What to produce :: All pictures should be dropped, and only the lines from the top of the entries below through the line containing "Guerrero, E., Pacheco, R., &" repeated exactly, both ends included.

Supplied information ::
====
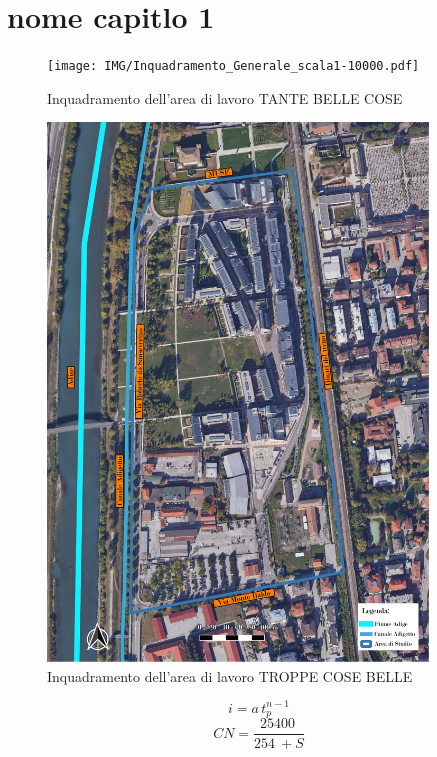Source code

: \chapter{nome capitlo 1}
\begin{figure}[p]
    \centering
    \texttt{[image: IMG/Inquadramento\_Generale\_scala1-10000.pdf]} 
    \caption{Inquadramento dell'area di lavoro  TANTE BELLE COSE}
    \label{fig:inquadramentoGenerale}
\end{figure}
\begin{figure}[p]
    \centering
    \includegraphics[trim=0cm 0cm 0cm 0cm,clip,frame,width=0.9\textwidth]{IMG/Inquadramento_scala1-2800.pdf} 
    \caption{Inquadramento dell'area di lavoro TROPPE  COSE BELLE}
    \label{fig:inquadramentoDettaglio}
\end{figure}

\begin{equation}
    i = a \, t_p ^{n - 1}
\end{equation}
\begin{equation}
    CN = \frac{\SI{25400}{}}{\SI{254}{} + S}
\end{equation}

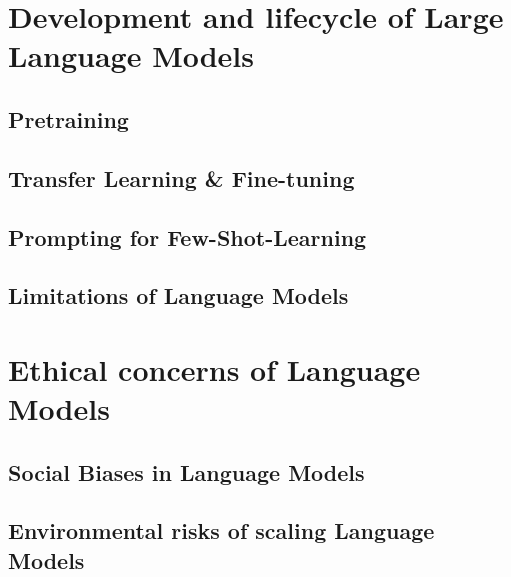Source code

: \section{Development and lifecycle of Large Language Models}
\label{sec:nlp:app}

\subsection{Pretraining}
\label{sec:nlp:pre}

\subsection{Transfer Learning \& Fine-tuning}
\label{sec:nlp:transfer}

\subsection{Prompting for Few-Shot-Learning}
\label{sec:nlp:prompt}

\subsection{Limitations of Language Models}
\label{sec:nlp:limits}

\section{Ethical concerns of Language Models}
\label{sec:nlp:ethic}

\subsection{Social Biases in Language Models}
\label{sec:nlp:social}

\subsection{Environmental risks of scaling Language Models}
\label{sec:nlp:environment}

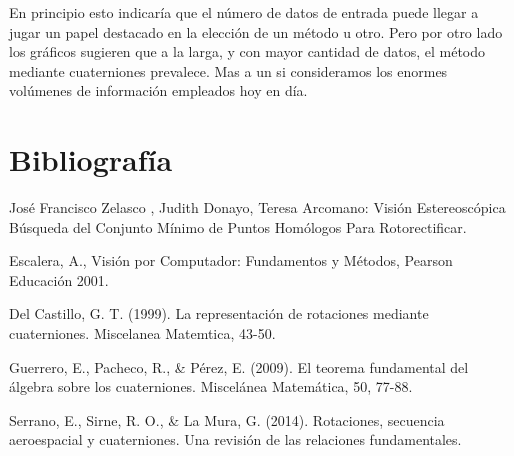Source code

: \documentclass[spanish]{article}
\begin{document}
  En principio esto indicaría que el número de datos de entrada puede llegar a jugar un papel destacado en la elección de un método u otro. 
  Pero por otro lado los gráficos sugieren que a la larga, y con mayor cantidad de datos, el método mediante cuaterniones prevalece. Mas a un si consideramos los enormes volúmenes de información empleados hoy en día.
  


\clearpage
  \section{Bibliograf\'ia}

  \begin{thebibliography}{99} 
  
  José Francisco Zelasco , Judith Donayo, Teresa Arcomano: Visión Estereoscópica Búsqueda del Conjunto Mínimo de Puntos Homólogos Para Rotorectificar.
  
  Escalera, A., Visión por Computador: Fundamentos y Métodos, Pearson Educación 2001.
  
  Del Castillo, G. T. (1999). La representación de rotaciones mediante cuaterniones. Miscelanea Matemtica, 43-50.
  
  Guerrero, E., Pacheco, R., & Pérez, E. (2009). El teorema fundamental del álgebra sobre los cuaterniones. Miscelánea Matemática, 50, 77-88.
  
  Serrano, E., Sirne, R. O., & La Mura, G. (2014). Rotaciones, secuencia aeroespacial y cuaterniones. Una revisión de las relaciones fundamentales.

  \end{thebibliography}
\end{document}
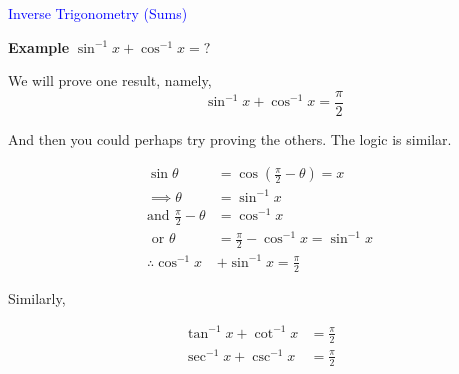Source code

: \documentclass[14pt,fleqn]{extarticle}
\begin{document}
 

\begin{skill}
\textcolor{blue}{Inverse Trigonometry (Sums)}

\small{\textbf{Example} } $\sin^{-1}x + \cos^{-1} x = ?$ 
\end{skill}

\newcard 

We will prove one result, namely, 
\[ \qquad \sin^{-1} x + \cos^{-1} x = \frac\pi{2} \]

And then you could perhaps try proving the others. The logic is similar. 


\begin{align}
\sin\theta &= \cos\left( \frac\pi{2} - \theta \right) = x \\
\implies \theta &= \sin^{-1} x \\
\text{and } \frac\pi{2} - \theta &= \cos^{-1} x \\
\text{ or } \theta &= \frac\pi{2} - \cos^{-1}x = \sin^{-1} x \\
\therefore \cos^{-1}x &+ \sin^{-1}x = \frac\pi{2}  
\end{align}

Similarly, 

%
\begin{align}
\tan^{-1}x + \cot^{-1}x &= \frac\pi{2} \\ 
\sec^{-1} x + \csc^{-1} x &= \frac\pi{2} 
\end{align}
\end{document}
====
Written reply ::
Source code

: \chapter{nome capitlo 1}
\begin{figure}[p]
    \centering
    \texttt{[image: IMG/Inquadramento\_Generale\_scala1-10000.pdf]} 
    \caption{Inquadramento dell'area di lavoro  TANTE BELLE COSE}
    \label{fig:inquadramentoGenerale}
\end{figure}
\begin{figure}[p]
    \centering
    \includegraphics[trim=0cm 0cm 0cm 0cm,clip,frame,width=0.9\textwidth]{IMG/Inquadramento_scala1-2800.pdf} 
    \caption{Inquadramento dell'area di lavoro TROPPE  COSE BELLE}
    \label{fig:inquadramentoDettaglio}
\end{figure}

\begin{equation}
    i = a \, t_p ^{n - 1}
\end{equation}
\begin{equation}
    CN = \frac{\SI{25400}{}}{\SI{254}{} + S}
\end{equation}

Source code

: \section{Development and lifecycle of Large Language Models}
\label{sec:nlp:app}

\subsection{Pretraining}
\label{sec:nlp:pre}

\subsection{Transfer Learning \& Fine-tuning}
\label{sec:nlp:transfer}

\subsection{Prompting for Few-Shot-Learning}
\label{sec:nlp:prompt}

\subsection{Limitations of Language Models}
\label{sec:nlp:limits}

\section{Ethical concerns of Language Models}
\label{sec:nlp:ethic}

\subsection{Social Biases in Language Models}
\label{sec:nlp:social}

\subsection{Environmental risks of scaling Language Models}
\label{sec:nlp:environment}

Source code

: \documentclass[spanish]{article}
\begin{document}
  En principio esto indicaría que el número de datos de entrada puede llegar a jugar un papel destacado en la elección de un método u otro. 
  Pero por otro lado los gráficos sugieren que a la larga, y con mayor cantidad de datos, el método mediante cuaterniones prevalece. Mas a un si consideramos los enormes volúmenes de información empleados hoy en día.
  


\clearpage
  \section{Bibliograf\'ia}

  \begin{thebibliography}{99} 
  
  José Francisco Zelasco , Judith Donayo, Teresa Arcomano: Visión Estereoscópica Búsqueda del Conjunto Mínimo de Puntos Homólogos Para Rotorectificar.
  
  Escalera, A., Visión por Computador: Fundamentos y Métodos, Pearson Educación 2001.
  
  Del Castillo, G. T. (1999). La representación de rotaciones mediante cuaterniones. Miscelanea Matemtica, 43-50.
  
  Guerrero, E., Pacheco, R., & Pérez, E. (2009). El teorema fundamental del álgebra sobre los cuaterniones. Miscelánea Matemática, 50, 77-88.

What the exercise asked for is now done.